[Exercise] Take the records below from their first line to the line with "- We don't need", and restate those lines word for word.

*** Input for this task Section Begins ***

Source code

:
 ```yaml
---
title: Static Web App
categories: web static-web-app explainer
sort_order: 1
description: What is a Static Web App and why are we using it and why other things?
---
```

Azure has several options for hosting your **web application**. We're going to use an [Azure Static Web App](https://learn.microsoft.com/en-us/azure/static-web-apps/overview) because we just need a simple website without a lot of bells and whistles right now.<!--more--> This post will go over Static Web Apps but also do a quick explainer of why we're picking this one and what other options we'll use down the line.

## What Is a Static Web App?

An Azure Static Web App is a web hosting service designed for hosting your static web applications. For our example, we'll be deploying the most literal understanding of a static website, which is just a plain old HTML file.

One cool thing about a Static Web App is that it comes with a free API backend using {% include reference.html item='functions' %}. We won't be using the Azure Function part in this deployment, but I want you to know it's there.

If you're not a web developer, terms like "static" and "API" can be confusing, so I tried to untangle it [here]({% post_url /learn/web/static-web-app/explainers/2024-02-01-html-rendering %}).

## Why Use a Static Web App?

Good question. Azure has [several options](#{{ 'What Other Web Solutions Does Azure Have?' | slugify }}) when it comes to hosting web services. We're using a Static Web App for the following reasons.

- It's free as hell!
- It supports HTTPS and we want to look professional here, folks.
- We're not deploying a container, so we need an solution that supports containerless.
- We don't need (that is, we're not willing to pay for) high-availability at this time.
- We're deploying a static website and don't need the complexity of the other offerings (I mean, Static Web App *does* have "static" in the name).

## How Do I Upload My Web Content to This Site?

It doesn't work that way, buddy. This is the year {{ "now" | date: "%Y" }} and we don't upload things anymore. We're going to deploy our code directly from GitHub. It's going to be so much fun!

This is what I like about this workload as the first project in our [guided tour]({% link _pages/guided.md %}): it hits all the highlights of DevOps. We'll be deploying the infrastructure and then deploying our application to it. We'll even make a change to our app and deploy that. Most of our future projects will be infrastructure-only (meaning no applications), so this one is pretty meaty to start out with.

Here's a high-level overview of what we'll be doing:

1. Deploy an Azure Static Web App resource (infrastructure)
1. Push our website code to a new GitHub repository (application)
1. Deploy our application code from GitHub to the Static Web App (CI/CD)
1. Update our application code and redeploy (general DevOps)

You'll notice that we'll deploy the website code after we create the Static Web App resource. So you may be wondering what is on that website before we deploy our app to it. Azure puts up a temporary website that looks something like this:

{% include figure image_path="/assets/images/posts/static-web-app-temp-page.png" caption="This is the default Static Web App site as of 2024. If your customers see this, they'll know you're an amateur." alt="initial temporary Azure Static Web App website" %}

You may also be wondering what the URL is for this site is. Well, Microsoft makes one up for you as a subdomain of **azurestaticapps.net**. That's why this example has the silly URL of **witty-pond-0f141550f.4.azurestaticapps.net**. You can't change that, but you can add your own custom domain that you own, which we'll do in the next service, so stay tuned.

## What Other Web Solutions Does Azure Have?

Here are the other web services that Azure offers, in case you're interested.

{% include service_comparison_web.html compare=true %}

*** Input for this task Section Ends ***

[Task output]
Source code

:
 ```yaml
---
title: Static Web App
categories: web static-web-app explainer
sort_order: 1
description: What is a Static Web App and why are we using it and why other things?
---
```

Azure has several options for hosting your **web application**. We're going to use an [Azure Static Web App](https://learn.microsoft.com/en-us/azure/static-web-apps/overview) because we just need a simple website without a lot of bells and whistles right now.<!--more--> This post will go over Static Web Apps but also do a quick explainer of why we're picking this one and what other options we'll use down the line.

## What Is a Static Web App?

An Azure Static Web App is a web hosting service designed for hosting your static web applications. For our example, we'll be deploying the most literal understanding of a static website, which is just a plain old HTML file.

One cool thing about a Static Web App is that it comes with a free API backend using {% include reference.html item='functions' %}. We won't be using the Azure Function part in this deployment, but I want you to know it's there.

If you're not a web developer, terms like "static" and "API" can be confusing, so I tried to untangle it [here]({% post_url /learn/web/static-web-app/explainers/2024-02-01-html-rendering %}).

## Why Use a Static Web App?

Good question. Azure has [several options](#{{ 'What Other Web Solutions Does Azure Have?' | slugify }}) when it comes to hosting web services. We're using a Static Web App for the following reasons.

- It's free as hell!
- It supports HTTPS and we want to look professional here, folks.
- We're not deploying a container, so we need an solution that supports containerless.
- We don't need (that is, we're not willing to pay for) high-availability at this time.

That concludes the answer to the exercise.